Problem requirements: Give the records back exactly as written, but without the images.

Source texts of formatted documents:
++++++++++++++++++++

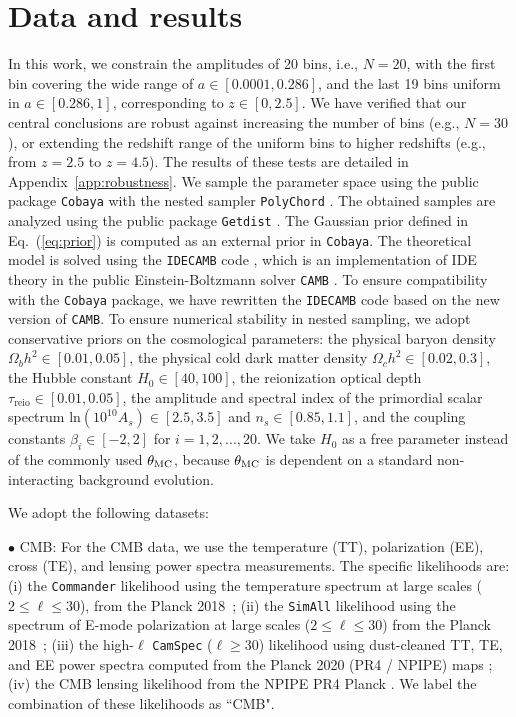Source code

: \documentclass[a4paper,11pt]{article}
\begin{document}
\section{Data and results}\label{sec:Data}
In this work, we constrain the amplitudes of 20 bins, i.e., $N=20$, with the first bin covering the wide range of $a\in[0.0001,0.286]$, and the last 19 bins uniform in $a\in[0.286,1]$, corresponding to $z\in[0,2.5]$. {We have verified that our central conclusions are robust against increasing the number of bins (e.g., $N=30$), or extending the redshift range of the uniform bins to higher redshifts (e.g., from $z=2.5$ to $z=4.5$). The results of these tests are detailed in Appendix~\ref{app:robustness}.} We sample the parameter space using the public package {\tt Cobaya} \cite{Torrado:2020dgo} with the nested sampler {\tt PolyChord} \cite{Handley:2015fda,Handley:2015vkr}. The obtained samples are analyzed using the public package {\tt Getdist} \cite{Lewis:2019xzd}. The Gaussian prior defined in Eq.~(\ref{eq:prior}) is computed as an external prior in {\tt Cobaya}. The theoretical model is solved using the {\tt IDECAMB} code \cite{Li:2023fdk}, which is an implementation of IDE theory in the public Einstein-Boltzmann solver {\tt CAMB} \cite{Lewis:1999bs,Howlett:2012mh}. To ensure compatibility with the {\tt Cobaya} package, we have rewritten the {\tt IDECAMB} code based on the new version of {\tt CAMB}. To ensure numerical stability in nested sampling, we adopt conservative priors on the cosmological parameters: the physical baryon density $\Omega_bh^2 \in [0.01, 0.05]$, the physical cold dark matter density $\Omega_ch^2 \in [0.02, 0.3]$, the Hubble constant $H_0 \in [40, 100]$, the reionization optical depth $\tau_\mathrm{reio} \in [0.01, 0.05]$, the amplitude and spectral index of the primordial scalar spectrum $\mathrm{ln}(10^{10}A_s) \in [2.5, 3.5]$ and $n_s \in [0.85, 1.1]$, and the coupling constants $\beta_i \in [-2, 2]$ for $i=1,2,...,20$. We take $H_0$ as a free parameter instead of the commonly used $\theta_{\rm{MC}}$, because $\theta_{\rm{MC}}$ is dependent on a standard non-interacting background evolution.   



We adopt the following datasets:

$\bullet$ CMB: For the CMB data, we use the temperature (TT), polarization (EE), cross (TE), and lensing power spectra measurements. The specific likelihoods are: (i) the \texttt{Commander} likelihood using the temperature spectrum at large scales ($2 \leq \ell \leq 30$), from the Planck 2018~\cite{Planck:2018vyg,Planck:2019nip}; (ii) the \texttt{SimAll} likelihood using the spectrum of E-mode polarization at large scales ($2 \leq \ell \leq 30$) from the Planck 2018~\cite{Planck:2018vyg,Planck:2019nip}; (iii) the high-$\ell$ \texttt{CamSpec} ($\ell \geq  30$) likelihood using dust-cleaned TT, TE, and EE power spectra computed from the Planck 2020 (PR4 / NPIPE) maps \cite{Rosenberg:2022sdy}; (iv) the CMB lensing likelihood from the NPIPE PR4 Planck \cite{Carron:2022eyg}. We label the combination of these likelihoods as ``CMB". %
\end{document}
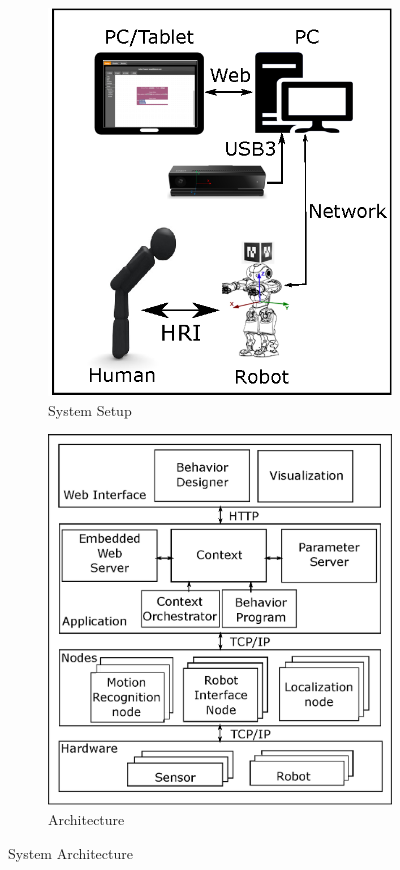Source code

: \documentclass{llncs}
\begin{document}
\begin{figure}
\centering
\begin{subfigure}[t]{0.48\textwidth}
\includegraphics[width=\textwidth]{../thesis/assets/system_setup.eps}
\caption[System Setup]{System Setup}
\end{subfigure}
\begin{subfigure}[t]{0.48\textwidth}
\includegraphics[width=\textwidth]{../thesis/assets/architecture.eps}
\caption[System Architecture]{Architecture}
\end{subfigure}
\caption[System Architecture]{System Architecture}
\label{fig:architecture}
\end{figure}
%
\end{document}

++++++++++++++++++++

Task result:
Source code

: \documentclass[a4paper,11pt]{article}
\begin{document}
\section{Data and results}\label{sec:Data}
In this work, we constrain the amplitudes of 20 bins, i.e., $N=20$, with the first bin covering the wide range of $a\in[0.0001,0.286]$, and the last 19 bins uniform in $a\in[0.286,1]$, corresponding to $z\in[0,2.5]$. {We have verified that our central conclusions are robust against increasing the number of bins (e.g., $N=30$), or extending the redshift range of the uniform bins to higher redshifts (e.g., from $z=2.5$ to $z=4.5$). The results of these tests are detailed in Appendix~\ref{app:robustness}.} We sample the parameter space using the public package {\tt Cobaya} \cite{Torrado:2020dgo} with the nested sampler {\tt PolyChord} \cite{Handley:2015fda,Handley:2015vkr}. The obtained samples are analyzed using the public package {\tt Getdist} \cite{Lewis:2019xzd}. The Gaussian prior defined in Eq.~(\ref{eq:prior}) is computed as an external prior in {\tt Cobaya}. The theoretical model is solved using the {\tt IDECAMB} code \cite{Li:2023fdk}, which is an implementation of IDE theory in the public Einstein-Boltzmann solver {\tt CAMB} \cite{Lewis:1999bs,Howlett:2012mh}. To ensure compatibility with the {\tt Cobaya} package, we have rewritten the {\tt IDECAMB} code based on the new version of {\tt CAMB}. To ensure numerical stability in nested sampling, we adopt conservative priors on the cosmological parameters: the physical baryon density $\Omega_bh^2 \in [0.01, 0.05]$, the physical cold dark matter density $\Omega_ch^2 \in [0.02, 0.3]$, the Hubble constant $H_0 \in [40, 100]$, the reionization optical depth $\tau_\mathrm{reio} \in [0.01, 0.05]$, the amplitude and spectral index of the primordial scalar spectrum $\mathrm{ln}(10^{10}A_s) \in [2.5, 3.5]$ and $n_s \in [0.85, 1.1]$, and the coupling constants $\beta_i \in [-2, 2]$ for $i=1,2,...,20$. We take $H_0$ as a free parameter instead of the commonly used $\theta_{\rm{MC}}$, because $\theta_{\rm{MC}}$ is dependent on a standard non-interacting background evolution.   



We adopt the following datasets:

$\bullet$ CMB: For the CMB data, we use the temperature (TT), polarization (EE), cross (TE), and lensing power spectra measurements. The specific likelihoods are: (i) the \texttt{Commander} likelihood using the temperature spectrum at large scales ($2 \leq \ell \leq 30$), from the Planck 2018~\cite{Planck:2018vyg,Planck:2019nip}; (ii) the \texttt{SimAll} likelihood using the spectrum of E-mode polarization at large scales ($2 \leq \ell \leq 30$) from the Planck 2018~\cite{Planck:2018vyg,Planck:2019nip}; (iii) the high-$\ell$ \texttt{CamSpec} ($\ell \geq  30$) likelihood using dust-cleaned TT, TE, and EE power spectra computed from the Planck 2020 (PR4 / NPIPE) maps \cite{Rosenberg:2022sdy}; (iv) the CMB lensing likelihood from the NPIPE PR4 Planck \cite{Carron:2022eyg}. We label the combination of these likelihoods as ``CMB". %
\end{document}
Source code

: \documentclass{llncs}
\begin{document}
\begin{figure}
\centering
\begin{subfigure}[t]{0.48\textwidth}
\includegraphics[width=\textwidth]{../thesis/assets/system_setup.eps}
\caption[System Setup]{System Setup}
\end{subfigure}
\begin{subfigure}[t]{0.48\textwidth}
\includegraphics[width=\textwidth]{../thesis/assets/architecture.eps}
\caption[System Architecture]{Architecture}
\end{subfigure}
\caption[System Architecture]{System Architecture}
\label{fig:architecture}
\end{figure}
%
\end{document}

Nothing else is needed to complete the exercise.